File image of Mark Ramprakash © Getty Images
File image of Mark Ramprakash © Getty Images

England’s batting has looked fragile in the second Test against South Africa. Especially their top three have failed to contribute in the ongoing series. According to England batting coach Mark Ramprakash, it might be because of the increased prioritisation that T20 cricket is getting, that their batsmen are struggling to score runs in the longer format. Since the retirement of  Andrew Strauss in 2012 and that of Jonathan Trott in 2015, England have failed to find suitable replacements for them in the top three, leading to a fragility in their top-order which might result in their seventh defeat in as many as 10 Tests sometime over the next couple of days at Trent Bridge.

“With T20 being prevalent, a higher percentage of the batters we are seeing come through are gravitating to the white-ball game,” Ramprakash said. “There are not as many of your tried-and-tested county openers. Look at the number of four-day games coming down in division one this year.”

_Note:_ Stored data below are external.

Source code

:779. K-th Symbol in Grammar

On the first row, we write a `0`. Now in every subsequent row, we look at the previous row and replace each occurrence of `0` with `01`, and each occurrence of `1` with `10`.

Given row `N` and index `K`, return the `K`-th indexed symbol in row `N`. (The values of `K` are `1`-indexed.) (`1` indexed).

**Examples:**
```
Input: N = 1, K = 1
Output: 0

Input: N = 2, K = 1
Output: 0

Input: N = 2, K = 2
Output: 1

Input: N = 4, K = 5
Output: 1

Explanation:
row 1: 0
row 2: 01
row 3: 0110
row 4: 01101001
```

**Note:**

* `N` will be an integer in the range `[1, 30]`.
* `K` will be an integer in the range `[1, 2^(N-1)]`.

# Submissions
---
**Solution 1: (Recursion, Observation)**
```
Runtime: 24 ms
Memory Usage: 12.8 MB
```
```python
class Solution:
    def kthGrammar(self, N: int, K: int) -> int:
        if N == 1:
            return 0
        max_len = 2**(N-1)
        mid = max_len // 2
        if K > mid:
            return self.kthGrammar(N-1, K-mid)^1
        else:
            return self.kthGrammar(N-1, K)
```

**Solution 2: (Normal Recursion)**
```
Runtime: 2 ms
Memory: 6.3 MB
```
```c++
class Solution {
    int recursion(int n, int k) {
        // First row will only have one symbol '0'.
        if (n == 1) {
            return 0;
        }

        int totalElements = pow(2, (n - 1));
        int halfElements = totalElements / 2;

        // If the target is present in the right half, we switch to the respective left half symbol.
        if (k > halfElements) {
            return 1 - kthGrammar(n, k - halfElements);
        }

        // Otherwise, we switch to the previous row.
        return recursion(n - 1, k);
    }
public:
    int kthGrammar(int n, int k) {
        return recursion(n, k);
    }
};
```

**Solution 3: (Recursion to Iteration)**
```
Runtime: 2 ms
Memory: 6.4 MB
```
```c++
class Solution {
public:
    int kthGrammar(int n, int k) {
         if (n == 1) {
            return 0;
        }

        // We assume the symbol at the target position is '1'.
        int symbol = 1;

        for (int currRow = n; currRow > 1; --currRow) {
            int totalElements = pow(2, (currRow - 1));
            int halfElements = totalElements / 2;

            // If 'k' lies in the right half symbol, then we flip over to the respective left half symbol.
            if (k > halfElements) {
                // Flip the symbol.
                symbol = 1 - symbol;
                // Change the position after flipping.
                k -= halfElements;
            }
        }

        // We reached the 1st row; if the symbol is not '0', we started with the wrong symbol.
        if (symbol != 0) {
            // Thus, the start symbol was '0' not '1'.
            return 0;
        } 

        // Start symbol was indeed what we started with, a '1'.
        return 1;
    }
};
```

Ramprakash defended his batsmen for their failure in the first innings saying that the South African bowlers made excellent use of the conditions and most of the batsmen got out while playing a defensive shot. “We would have liked more runs in the first innings here, of course. But when you look at England’s innings, a number of players were out playing defensively. And there were a number of good deliveries. You have to give some credit to the opposition bowlers. The ball seamed around all day and it’s always difficult to play when the ball’s seaming. The guys on the one hand are trying to adapt to conditions, and on the other they want to play their own game and the way they think best so they are going to marry those together,” he said.

The batting coach went on to add that some patience is needed with this English side. He said the players were “learning as they go along” and suggested their level of natural talent had seen expectations rise to unrealistic levels.

“I don’t think anyone is saying this England side is the finished article,” he said. “Clearly, we’re still trying to bed in players at two and three. We accept that. That’s been the case for a while. The other thing is that expectations have risen because of the talent. The innings we’ve seen Jonny Bairstow, Ben Stokes and Moeen Ali play – we know they’ve played some sublime innings – and our expectations have probably gone up because of that. They’ve often played in that highly aggressive, attacking manner, which is the way they think is best.”

“But if you look at Ben Stokes’s fifty at Lord’s, I thought he played really well, in an orthodox fashion. So they’re learning as they go along. You have to take the rough with the smooth. Sometimes you’ll see wonderful performances like we did in Cape Town and other times they might get it wrong,” added Ramprakash.